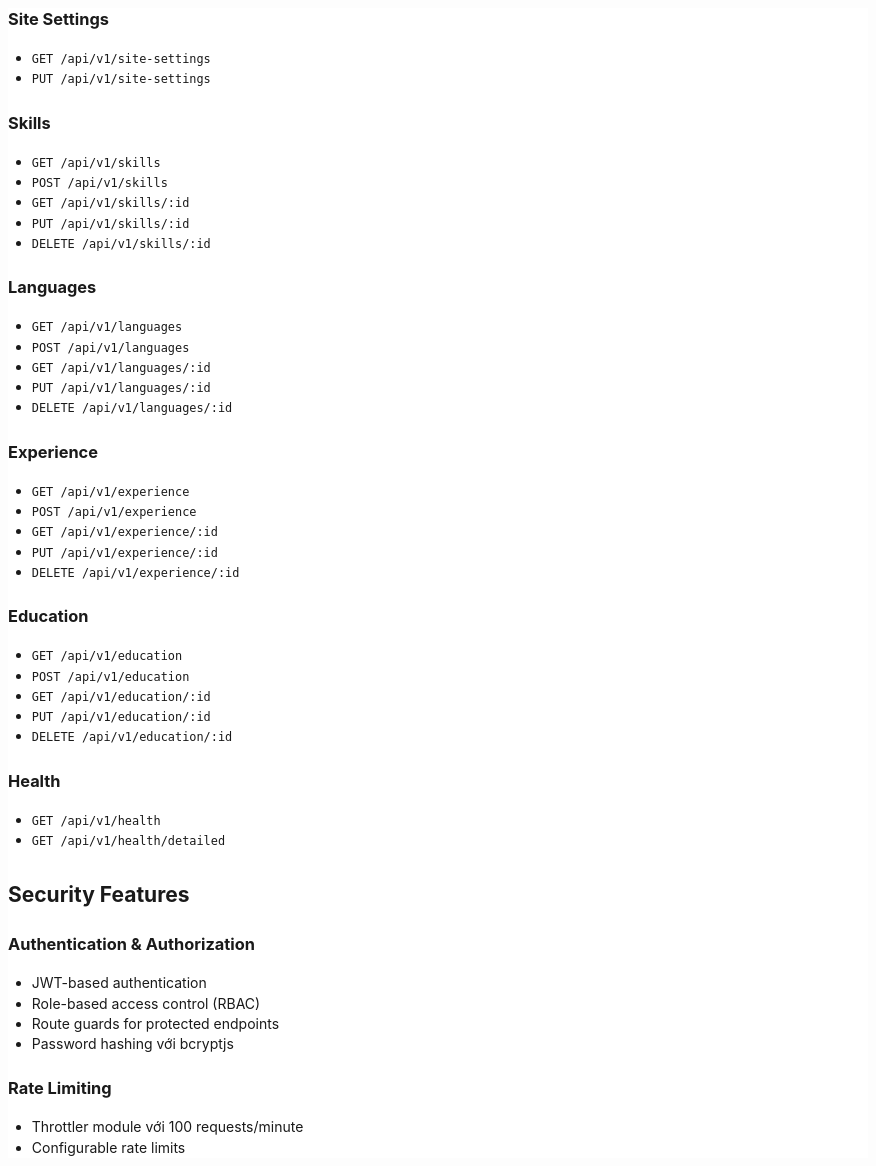 ### Site Settings
- `GET /api/v1/site-settings`
- `PUT /api/v1/site-settings`

### Skills
- `GET /api/v1/skills`
- `POST /api/v1/skills`
- `GET /api/v1/skills/:id`
- `PUT /api/v1/skills/:id`
- `DELETE /api/v1/skills/:id`

### Languages
- `GET /api/v1/languages`
- `POST /api/v1/languages`
- `GET /api/v1/languages/:id`
- `PUT /api/v1/languages/:id`
- `DELETE /api/v1/languages/:id`

### Experience
- `GET /api/v1/experience`
- `POST /api/v1/experience`
- `GET /api/v1/experience/:id`
- `PUT /api/v1/experience/:id`
- `DELETE /api/v1/experience/:id`

### Education
- `GET /api/v1/education`
- `POST /api/v1/education`
- `GET /api/v1/education/:id`
- `PUT /api/v1/education/:id`
- `DELETE /api/v1/education/:id`

### Health
- `GET /api/v1/health`
- `GET /api/v1/health/detailed`

## Security Features

### Authentication & Authorization
- JWT-based authentication
- Role-based access control (RBAC)
- Route guards for protected endpoints
- Password hashing với bcryptjs

### Rate Limiting
- Throttler module với 100 requests/minute
- Configurable rate limits

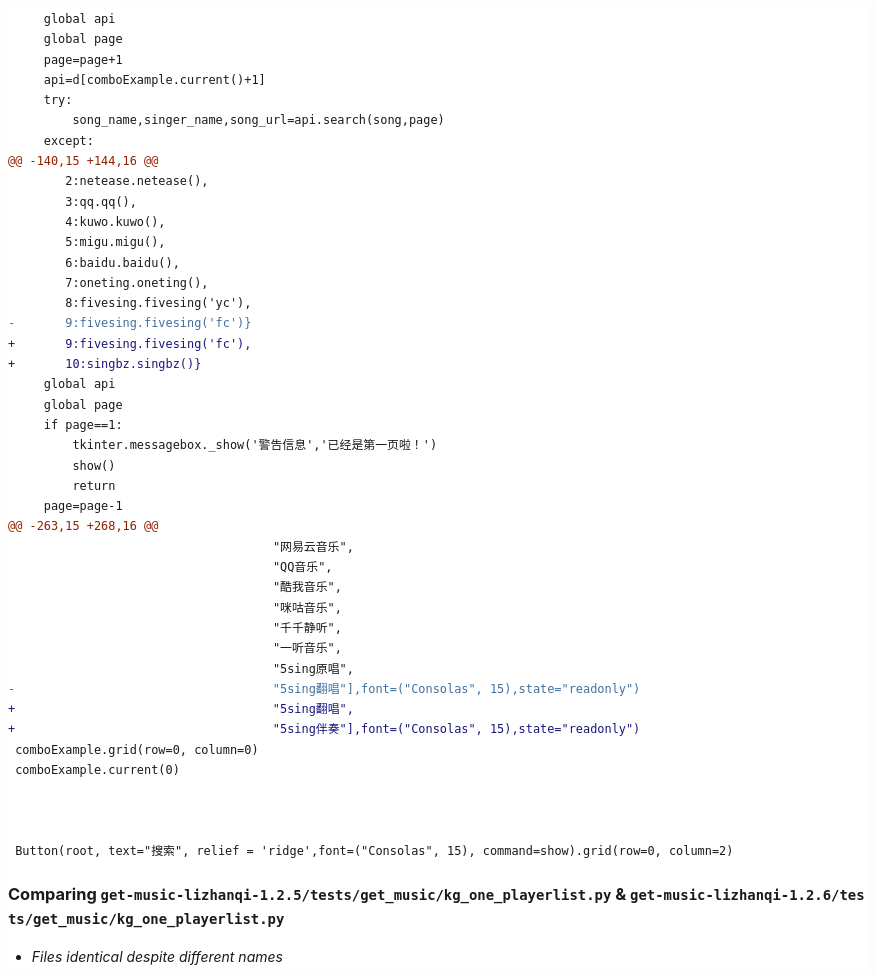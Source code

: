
 ```diff
     global api
     global page
     page=page+1
     api=d[comboExample.current()+1]
     try:
         song_name,singer_name,song_url=api.search(song,page)
     except:
@@ -140,15 +144,16 @@
        2:netease.netease(),
        3:qq.qq(),
        4:kuwo.kuwo(),
        5:migu.migu(),
        6:baidu.baidu(),
        7:oneting.oneting(),
        8:fivesing.fivesing('yc'),
-       9:fivesing.fivesing('fc')}
+       9:fivesing.fivesing('fc'),
+       10:singbz.singbz()}
     global api
     global page
     if page==1:
         tkinter.messagebox._show('警告信息','已经是第一页啦！')
         show()
         return 
     page=page-1
@@ -263,15 +268,16 @@
                                     "网易云音乐",
                                     "QQ音乐",
                                     "酷我音乐",
                                     "咪咕音乐",
                                     "千千静听",
                                     "一听音乐",
                                     "5sing原唱",
-                                    "5sing翻唱"],font=("Consolas", 15),state="readonly")
+                                    "5sing翻唱",
+                                    "5sing伴奏"],font=("Consolas", 15),state="readonly")
 comboExample.grid(row=0, column=0)
 comboExample.current(0)
 
  
 
 Button(root, text="搜索", relief = 'ridge',font=("Consolas", 15), command=show).grid(row=0, column=2)
```

### Comparing `get-music-lizhanqi-1.2.5/tests/get_music/kg_one_playerlist.py` & `get-music-lizhanqi-1.2.6/tests/get_music/kg_one_playerlist.py`

 * *Files identical despite different names*
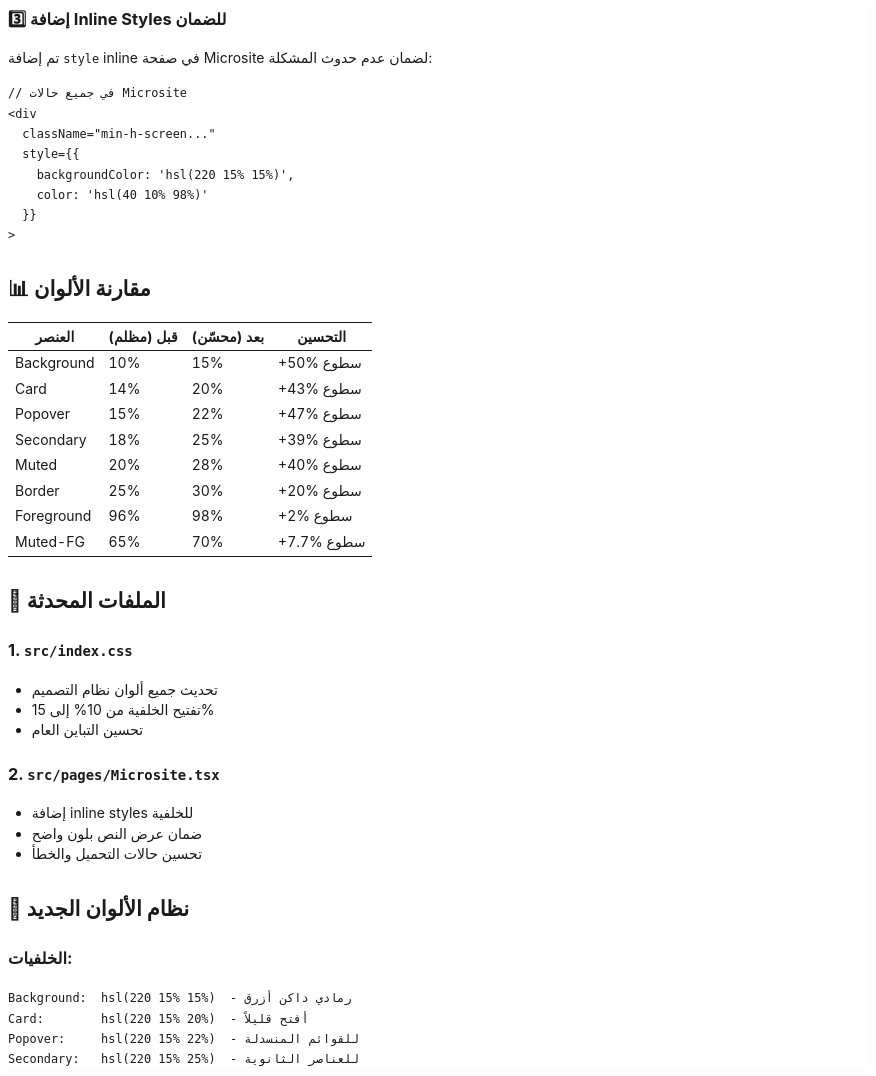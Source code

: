 ### 3️⃣ إضافة Inline Styles للضمان

تم إضافة `style` inline في صفحة Microsite لضمان عدم حدوث المشكلة:

```tsx
// في جميع حالات Microsite
<div 
  className="min-h-screen..." 
  style={{ 
    backgroundColor: 'hsl(220 15% 15%)',
    color: 'hsl(40 10% 98%)' 
  }}
>
```

## 📊 مقارنة الألوان

| العنصر | قبل (مظلم) | بعد (محسّن) | التحسين |
|--------|------------|-------------|----------|
| Background | 10% | 15% | +50% سطوع |
| Card | 14% | 20% | +43% سطوع |
| Popover | 15% | 22% | +47% سطوع |
| Secondary | 18% | 25% | +39% سطوع |
| Muted | 20% | 28% | +40% سطوع |
| Border | 25% | 30% | +20% سطوع |
| Foreground | 96% | 98% | +2% سطوع |
| Muted-FG | 65% | 70% | +7.7% سطوع |

## 📁 الملفات المحدثة

### 1. `src/index.css`
- تحديث جميع ألوان نظام التصميم
- تفتيح الخلفية من 10% إلى 15%
- تحسين التباين العام

### 2. `src/pages/Microsite.tsx`
- إضافة inline styles للخلفية
- ضمان عرض النص بلون واضح
- تحسين حالات التحميل والخطأ

## 🎨 نظام الألوان الجديد

### الخلفيات:
```
Background:  hsl(220 15% 15%)  - رمادي داكن أزرق
Card:        hsl(220 15% 20%)  - أفتح قليلاً
Popover:     hsl(220 15% 22%)  - للقوائم المنسدلة
Secondary:   hsl(220 15% 25%)  - للعناصر الثانوية
```
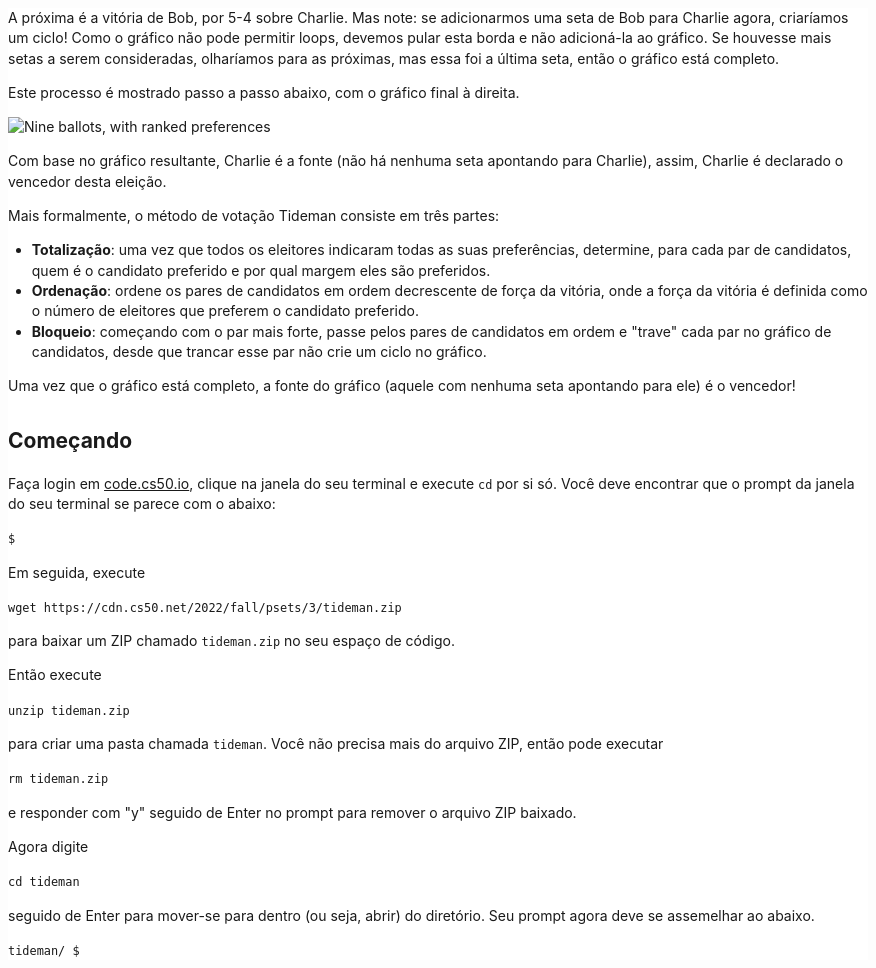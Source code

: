 A próxima é a vitória de Bob, por 5-4 sobre Charlie. Mas note: se adicionarmos uma seta de Bob para Charlie agora, criaríamos um ciclo! Como o gráfico não pode permitir loops, devemos pular esta borda e não adicioná-la ao gráfico. Se houvesse mais setas a serem consideradas, olharíamos para as próximas, mas essa foi a última seta, então o gráfico está completo.

Este processo é mostrado passo a passo abaixo, com o gráfico final à direita.

![Nine ballots, with ranked preferences](https://cs50.harvard.edu/x/2023/psets/3/lockin.png)

Com base no gráfico resultante, Charlie é a fonte (não há nenhuma seta apontando para Charlie), assim, Charlie é declarado o vencedor desta eleição.

Mais formalmente, o método de votação Tideman consiste em três partes:

*   **Totalização**: uma vez que todos os eleitores indicaram todas as suas preferências, determine, para cada par de candidatos, quem é o candidato preferido e por qual margem eles são preferidos.
*   **Ordenação**: ordene os pares de candidatos em ordem decrescente de força da vitória, onde a força da vitória é definida como o número de eleitores que preferem o candidato preferido.
*   **Bloqueio**: começando com o par mais forte, passe pelos pares de candidatos em ordem e "trave" cada par no gráfico de candidatos, desde que trancar esse par não crie um ciclo no gráfico.

Uma vez que o gráfico está completo, a fonte do gráfico (aquele com nenhuma seta apontando para ele) é o vencedor!

Começando
---------------

Faça login em [code.cs50.io](https://code.cs50.io/), clique na janela do seu terminal e execute `cd` por si só. Você deve encontrar que o prompt da janela do seu terminal se parece com o abaixo:

    $
    

Em seguida, execute

    wget https://cdn.cs50.net/2022/fall/psets/3/tideman.zip
    

para baixar um ZIP chamado `tideman.zip` no seu espaço de código.

Então execute

    unzip tideman.zip
    

para criar uma pasta chamada `tideman`. Você não precisa mais do arquivo ZIP, então pode executar

    rm tideman.zip
    

e responder com "y" seguido de Enter no prompt para remover o arquivo ZIP baixado.

Agora digite

    cd tideman
    

seguido de Enter para mover-se para dentro (ou seja, abrir) do diretório. Seu prompt agora deve se assemelhar ao abaixo.

    tideman/ $
    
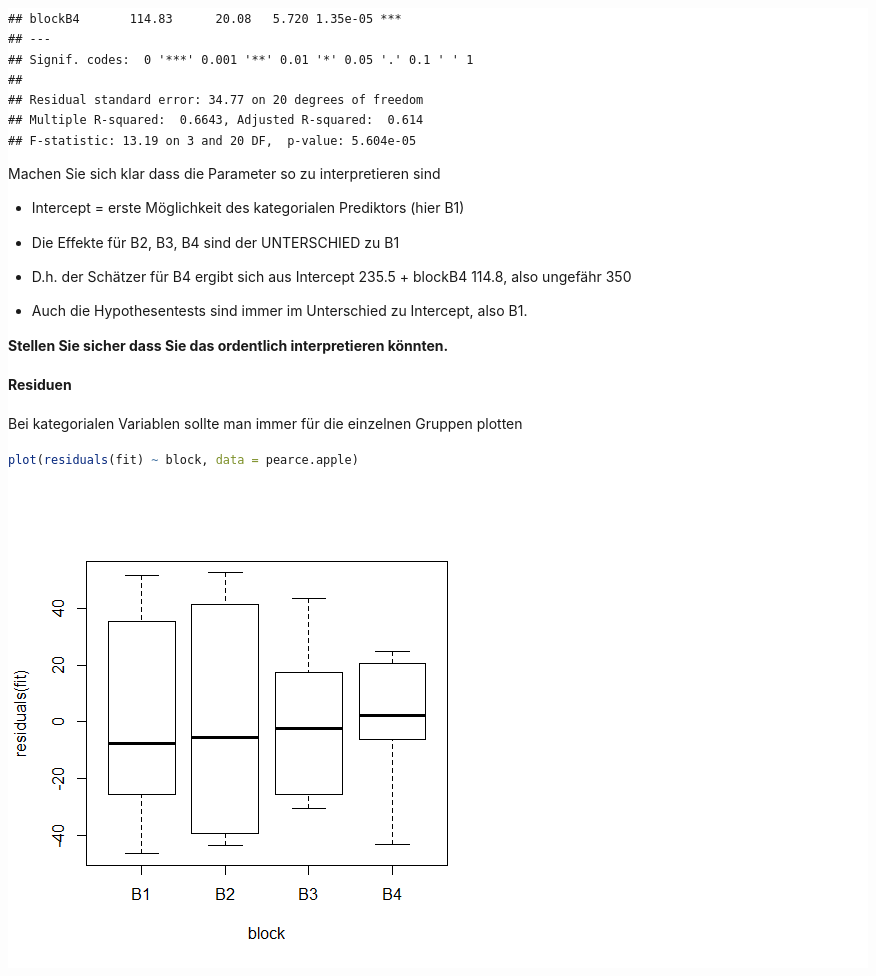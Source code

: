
 ```
## blockB4       114.83      20.08   5.720 1.35e-05 ***
## ---
## Signif. codes:  0 '***' 0.001 '**' 0.01 '*' 0.05 '.' 0.1 ' ' 1
## 
## Residual standard error: 34.77 on 20 degrees of freedom
## Multiple R-squared:  0.6643,	Adjusted R-squared:  0.614 
## F-statistic: 13.19 on 3 and 20 DF,  p-value: 5.604e-05
```

Machen Sie sich klar dass die Parameter so zu interpretieren sind

* Intercept = erste Möglichkeit des kategorialen Prediktors (hier B1)
* Die Effekte für B2, B3, B4 sind der UNTERSCHIED zu B1

* D.h. der Schätzer für B4 ergibt sich aus Intercept 235.5 + blockB4 114.8, also ungefähr 350 
* Auch die Hypothesentests sind immer im Unterschied zu Intercept, also B1.

**Stellen Sie sicher dass Sie das ordentlich interpretieren könnten.**

#### Residuen 

Bei kategorialen Variablen sollte man immer für die einzelnen Gruppen plotten


```r
plot(residuals(fit) ~ block, data = pearce.apple)
```

![](Uebung4_files/figure-html/unnamed-chunk-19-1.png)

◆ **Task**
Read the listing line by line, and copy each line in which the word "psets" is found.

◆ **Task output**
![Nine ballots, with ranked preferences](https://cs50.harvard.edu/x/2023/psets/3/lockin.png)
    wget https://cdn.cs50.net/2022/fall/psets/3/tideman.zip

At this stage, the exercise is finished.